United States District Court, D. New Jersey

July 24, 2019

TERRENCE SMITH, Plaintiff,
v.
DET. MATTHEW MERCURI and RESERVE OFFICER CAMERON LUNG, #9067 Defendants.

          Derek A. Steenson, Esq. Attorney for Plaintiff

          Matthew B. Wieliczko, Esq. Dean R. Wittman, Esq. ZELLER & WIELICZKO, LLP Attorneys for Defendant, Matthew Mercuri

          J. Brooks DiDonato, Esq. PARKER MCCAY P.A. Attorney for Defendant, Cameron Lung

          OPINION

          ROBERT B. KUGLER, U.S. DISTRICT JUDGE

         I. INTRODUCTION

         Plaintiff Terrence Smith (“Plaintiff”) filed suit against the City of Burlington City and several Burlington City Police Department (“BCPD”) officers - Detective Matthew Mercuri (“Detective Mercuri” or “Mercuri”), Reserve Officer Cameron Lung (“Officer Lung” or “Lung”), and Officer Stephen Hesson (“Officer Hesson” or “Hesson”) - following an incident that occurred on February 23, 2015 at the Burlington Supermarket (hereinafter, “the Market”). In short, Plaintiff claims that, while he was waiting for a delivery truck to arrive at the Market, several BCPD officers conducted an illegal pat-down search of him; that a struggle ensued wherein the officers unnecessarily tripped Plaintiff and tackled him to the ground; and that one officer unlawfully deployed a K-9 while Plaintiff was on the ground with two other officers on top of him, and then again while Plaintiff was inside the Market. As summarized below, surveillance video and audio captures almost the entire encounter.

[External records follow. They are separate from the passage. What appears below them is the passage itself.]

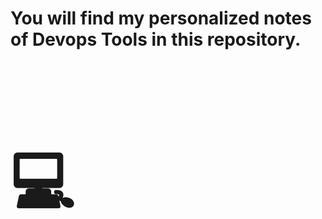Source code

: <h1>You will find my personalized notes of Devops Tools in this repository.</h1>

<h1 style="font-size:100px">&#128187;</h1>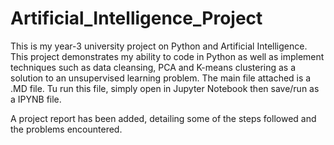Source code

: # Artificial_Intelligence_Project
This is my year-3 university project on Python and Artificial Intelligence. This project demonstrates my ability to code in Python as well as implement techniques such as data cleansing, PCA and K-means clustering as a solution to an unsupervised learning problem.
The main file attached is a .MD file. Tu run this file, simply open in Jupyter Notebook then save/run as a IPYNB file.

A project report has been added, detailing some of the steps followed and the problems encountered.
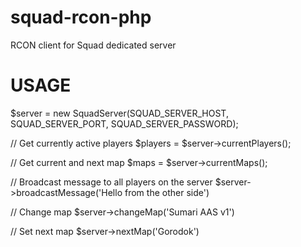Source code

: # squad-rcon-php
RCON client for Squad dedicated server

# USAGE
$server = new SquadServer(SQUAD_SERVER_HOST, SQUAD_SERVER_PORT, SQUAD_SERVER_PASSWORD);

// Get currently active players
$players = $server->currentPlayers();

// Get current and next map
$maps = $server->currentMaps();

// Broadcast message to all players on the server
$server->broadcastMessage('Hello from the other side')

// Change map
$server->changeMap('Sumari AAS v1')

// Set next map
$server->nextMap('Gorodok')
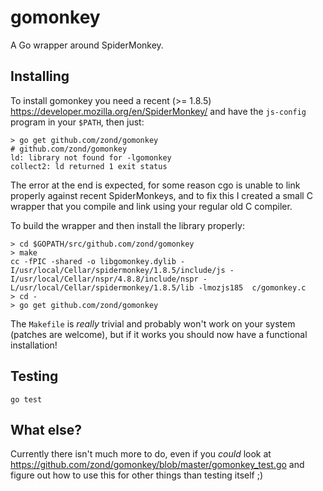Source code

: # gomonkey

A Go wrapper around SpiderMonkey.

## Installing

To install gomonkey you need a recent (>= 1.8.5) https://developer.mozilla.org/en/SpiderMonkey/ and have the `js-config` program in your `$PATH`, then just:

    > go get github.com/zond/gomonkey
    # github.com/zond/gomonkey
    ld: library not found for -lgomonkey
    collect2: ld returned 1 exit status

The error at the end is expected, for some reason cgo is unable to link properly against recent SpiderMonkeys, and to fix this I created a small C wrapper that you compile and link using your regular old C compiler.

To build the wrapper and then install the library properly:

    > cd $GOPATH/src/github.com/zond/gomonkey
    > make
    cc -fPIC -shared -o libgomonkey.dylib -I/usr/local/Cellar/spidermonkey/1.8.5/include/js -I/usr/local/Cellar/nspr/4.8.8/include/nspr -L/usr/local/Cellar/spidermonkey/1.8.5/lib -lmozjs185  c/gomonkey.c
    > cd -
    > go get github.com/zond/gomonkey

The `Makefile` is *really* trivial and probably won't work on your system (patches are welcome), but if it works you should now have a functional installation!

## Testing

`go test`

## What else?

Currently there isn't much more to do, even if you *could* look at https://github.com/zond/gomonkey/blob/master/gomonkey_test.go and figure out how to use this for other things than testing itself ;)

         Plaintiff initially brought claims against Defendants City of Burlington, Mercuri, Lung, and Hesson for the alleged deprivation of various constitutional rights. All allegations against Defendants City of Burlington County and Hesson were subsequently dismissed, leaving only Defendants Mercuri and Lung remaining in the case. Currently pending before the Court are motions for summary judgment filed by those remaining Defendants. For the reasons set forth below, Defendant Mercuri's motion will be denied in part and granted in part, while Defendant Lung's motion will be granted in its entirety.

         II. BACKGROUND

         A. Factual Background [1]

         The Court begins with the summary judgment record. On February 23, 2015, at approximately 11:02 a.m., the Burlington City Police Department received an anonymous call reporting that a tall, skinny black male wearing a black coat was selling drugs at the Burlington Supermarket. (Case Report [Docket Item 31, Ex. A] at 23.) Detective Mercuri and his K-9 partner, Max, were dispatched to the Market to investigate the call, along with Officer Lung. (Id.; Lung Dep. [Docket Item 31, Ex. N] at 8:12-9:5.)

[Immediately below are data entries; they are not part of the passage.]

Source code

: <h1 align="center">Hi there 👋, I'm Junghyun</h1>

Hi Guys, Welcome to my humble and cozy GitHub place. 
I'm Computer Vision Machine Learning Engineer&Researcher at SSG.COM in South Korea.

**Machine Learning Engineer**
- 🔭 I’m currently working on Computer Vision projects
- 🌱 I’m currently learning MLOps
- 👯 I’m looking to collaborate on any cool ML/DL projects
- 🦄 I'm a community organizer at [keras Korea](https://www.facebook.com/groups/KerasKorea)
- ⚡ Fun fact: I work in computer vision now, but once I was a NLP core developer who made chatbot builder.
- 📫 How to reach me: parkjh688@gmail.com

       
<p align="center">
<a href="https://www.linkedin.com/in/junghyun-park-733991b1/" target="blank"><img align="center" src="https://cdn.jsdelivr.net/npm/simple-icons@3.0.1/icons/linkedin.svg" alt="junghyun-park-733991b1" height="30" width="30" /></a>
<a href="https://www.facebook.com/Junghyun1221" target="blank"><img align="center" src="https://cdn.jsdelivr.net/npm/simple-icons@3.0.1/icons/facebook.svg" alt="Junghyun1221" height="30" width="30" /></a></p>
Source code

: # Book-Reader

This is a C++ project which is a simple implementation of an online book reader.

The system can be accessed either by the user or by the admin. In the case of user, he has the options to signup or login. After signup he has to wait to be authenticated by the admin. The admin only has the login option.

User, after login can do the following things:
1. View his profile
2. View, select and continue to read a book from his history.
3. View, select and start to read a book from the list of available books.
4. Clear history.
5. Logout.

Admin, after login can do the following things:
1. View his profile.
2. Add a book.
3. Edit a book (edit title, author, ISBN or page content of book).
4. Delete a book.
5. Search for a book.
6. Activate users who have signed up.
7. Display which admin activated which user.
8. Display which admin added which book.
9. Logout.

         The incident in question was captured via a surveillance video (without audio) inside the Market (hereinafter, “Market Video”).[2]The Market Video depicts the entrance of the Market, from inside the Market, including a view of the sidewalk through the glass doors and windows. In addition, Officer Lung's Mobile Video Recorder (hereinafter, “Lung MVR”) provided audio of the interaction between Plaintiff and the officers. The Lung MVR also contains video of the street, including a view of Detective Mercuri's police vehicle.

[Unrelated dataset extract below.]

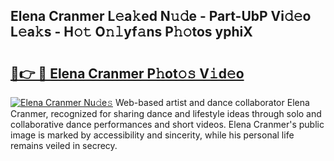 ## Elena Cranmer L𝚎a𝚔ed N𝚞𝚍e - Part-UbP Vi𝚍𝚎o L𝚎a𝚔s - H𝚘𝚝 O𝚗𝚕yf𝚊ns P𝚑𝚘tos yphiX

# <h2><a href="http://kf6tmxy.oniu.top/?m=Elena+Cranmer">🔗👉 🔴 Elena Cranmer P𝚑ot𝚘𝚜 V𝚒d𝚎o</a></h2>

[![Elena Cranmer Nu𝚍e𝚜](https://i.imgur.com/0qMVB7G.gif)](http://kf6tmxy.oniu.top/?m=Elena+Cranmer)
Web-based artist and dance collaborator Elena Cranmer, recognized for sharing dance and lifestyle ideas through solo and collaborative dance performances and short videos. Elena Cranmer's public image is marked by accessibility and sincerity, while his personal life remains veiled in secrecy.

         Plaintiff testified that, on the morning of February 23, 2015, he was working under the table at the Market and playing lottery tickets while waiting for a delivery truck to arrive. (Smith Dep. [Docket Item 31, at Ex. O] at 23:1-25.) At the time, he was 6 feet, 7 inches tall, and weighed approximately 225 to 230 pounds. (Id. at 70:21-71:13.)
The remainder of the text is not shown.